Brief — Only the lines holding "ἕτεραί" are wanted here; copy each from the listing.

Records supplied —
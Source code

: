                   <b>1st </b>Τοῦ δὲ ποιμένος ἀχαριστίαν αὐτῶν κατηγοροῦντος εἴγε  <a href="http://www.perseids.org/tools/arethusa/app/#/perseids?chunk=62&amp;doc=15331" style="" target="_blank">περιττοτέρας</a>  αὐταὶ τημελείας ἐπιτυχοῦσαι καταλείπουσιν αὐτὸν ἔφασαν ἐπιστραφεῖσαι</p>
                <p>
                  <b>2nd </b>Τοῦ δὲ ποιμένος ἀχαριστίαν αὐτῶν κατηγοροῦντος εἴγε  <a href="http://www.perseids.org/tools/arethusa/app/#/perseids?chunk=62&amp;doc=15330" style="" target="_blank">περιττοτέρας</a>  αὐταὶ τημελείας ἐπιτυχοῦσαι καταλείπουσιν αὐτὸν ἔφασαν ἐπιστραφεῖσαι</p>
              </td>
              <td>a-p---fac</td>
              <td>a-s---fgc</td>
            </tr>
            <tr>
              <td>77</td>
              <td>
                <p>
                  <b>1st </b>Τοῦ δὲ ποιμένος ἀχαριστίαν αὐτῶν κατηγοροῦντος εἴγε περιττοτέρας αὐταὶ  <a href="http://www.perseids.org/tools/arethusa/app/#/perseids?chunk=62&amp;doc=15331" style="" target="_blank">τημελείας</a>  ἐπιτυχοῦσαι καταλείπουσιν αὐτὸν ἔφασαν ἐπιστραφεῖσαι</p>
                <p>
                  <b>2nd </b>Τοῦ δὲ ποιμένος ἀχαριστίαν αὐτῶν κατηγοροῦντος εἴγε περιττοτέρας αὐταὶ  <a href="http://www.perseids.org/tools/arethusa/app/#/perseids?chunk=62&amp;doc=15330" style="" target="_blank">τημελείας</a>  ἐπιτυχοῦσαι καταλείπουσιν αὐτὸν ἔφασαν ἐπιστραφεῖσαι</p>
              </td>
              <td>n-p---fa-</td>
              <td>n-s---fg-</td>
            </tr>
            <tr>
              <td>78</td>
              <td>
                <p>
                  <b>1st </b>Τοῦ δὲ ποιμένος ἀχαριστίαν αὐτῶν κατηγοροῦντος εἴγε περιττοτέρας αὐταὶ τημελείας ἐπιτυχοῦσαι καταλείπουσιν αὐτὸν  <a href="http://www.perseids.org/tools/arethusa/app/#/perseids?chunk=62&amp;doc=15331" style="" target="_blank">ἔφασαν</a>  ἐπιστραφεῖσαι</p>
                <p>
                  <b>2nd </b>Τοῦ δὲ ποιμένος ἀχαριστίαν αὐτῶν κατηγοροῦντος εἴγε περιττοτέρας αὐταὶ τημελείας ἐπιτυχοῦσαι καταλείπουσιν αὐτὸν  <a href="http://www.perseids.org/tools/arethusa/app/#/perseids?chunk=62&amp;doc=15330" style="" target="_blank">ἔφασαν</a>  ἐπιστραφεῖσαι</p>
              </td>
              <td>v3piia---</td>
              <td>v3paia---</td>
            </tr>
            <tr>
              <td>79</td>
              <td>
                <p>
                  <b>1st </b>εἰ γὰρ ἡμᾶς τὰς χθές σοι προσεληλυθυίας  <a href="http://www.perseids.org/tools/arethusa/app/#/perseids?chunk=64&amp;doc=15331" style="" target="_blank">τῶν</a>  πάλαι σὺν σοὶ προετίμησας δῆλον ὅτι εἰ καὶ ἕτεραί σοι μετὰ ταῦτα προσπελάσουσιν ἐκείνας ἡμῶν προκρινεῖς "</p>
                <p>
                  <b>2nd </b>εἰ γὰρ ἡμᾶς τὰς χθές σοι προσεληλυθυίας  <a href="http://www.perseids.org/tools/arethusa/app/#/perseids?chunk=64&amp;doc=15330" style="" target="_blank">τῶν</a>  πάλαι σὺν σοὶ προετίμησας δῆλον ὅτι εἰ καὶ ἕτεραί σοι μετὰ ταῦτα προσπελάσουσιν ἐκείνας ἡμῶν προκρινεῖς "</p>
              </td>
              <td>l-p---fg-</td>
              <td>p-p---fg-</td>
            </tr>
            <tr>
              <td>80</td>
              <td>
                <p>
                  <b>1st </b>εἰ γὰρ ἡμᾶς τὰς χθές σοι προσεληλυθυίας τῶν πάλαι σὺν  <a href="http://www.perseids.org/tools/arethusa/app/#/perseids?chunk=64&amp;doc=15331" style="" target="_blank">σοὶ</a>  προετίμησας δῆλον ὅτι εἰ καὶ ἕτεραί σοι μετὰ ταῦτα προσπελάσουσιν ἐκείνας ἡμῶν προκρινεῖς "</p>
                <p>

Completed task —
                  <b>1st </b>εἰ γὰρ ἡμᾶς τὰς χθές σοι προσεληλυθυίας  <a href="http://www.perseids.org/tools/arethusa/app/#/perseids?chunk=64&amp;doc=15331" style="" target="_blank">τῶν</a>  πάλαι σὺν σοὶ προετίμησας δῆλον ὅτι εἰ καὶ ἕτεραί σοι μετὰ ταῦτα προσπελάσουσιν ἐκείνας ἡμῶν προκρινεῖς "</p>
                  <b>2nd </b>εἰ γὰρ ἡμᾶς τὰς χθές σοι προσεληλυθυίας  <a href="http://www.perseids.org/tools/arethusa/app/#/perseids?chunk=64&amp;doc=15330" style="" target="_blank">τῶν</a>  πάλαι σὺν σοὶ προετίμησας δῆλον ὅτι εἰ καὶ ἕτεραί σοι μετὰ ταῦτα προσπελάσουσιν ἐκείνας ἡμῶν προκρινεῖς "</p>
                  <b>1st </b>εἰ γὰρ ἡμᾶς τὰς χθές σοι προσεληλυθυίας τῶν πάλαι σὺν  <a href="http://www.perseids.org/tools/arethusa/app/#/perseids?chunk=64&amp;doc=15331" style="" target="_blank">σοὶ</a>  προετίμησας δῆλον ὅτι εἰ καὶ ἕτεραί σοι μετὰ ταῦτα προσπελάσουσιν ἐκείνας ἡμῶν προκρινεῖς "</p>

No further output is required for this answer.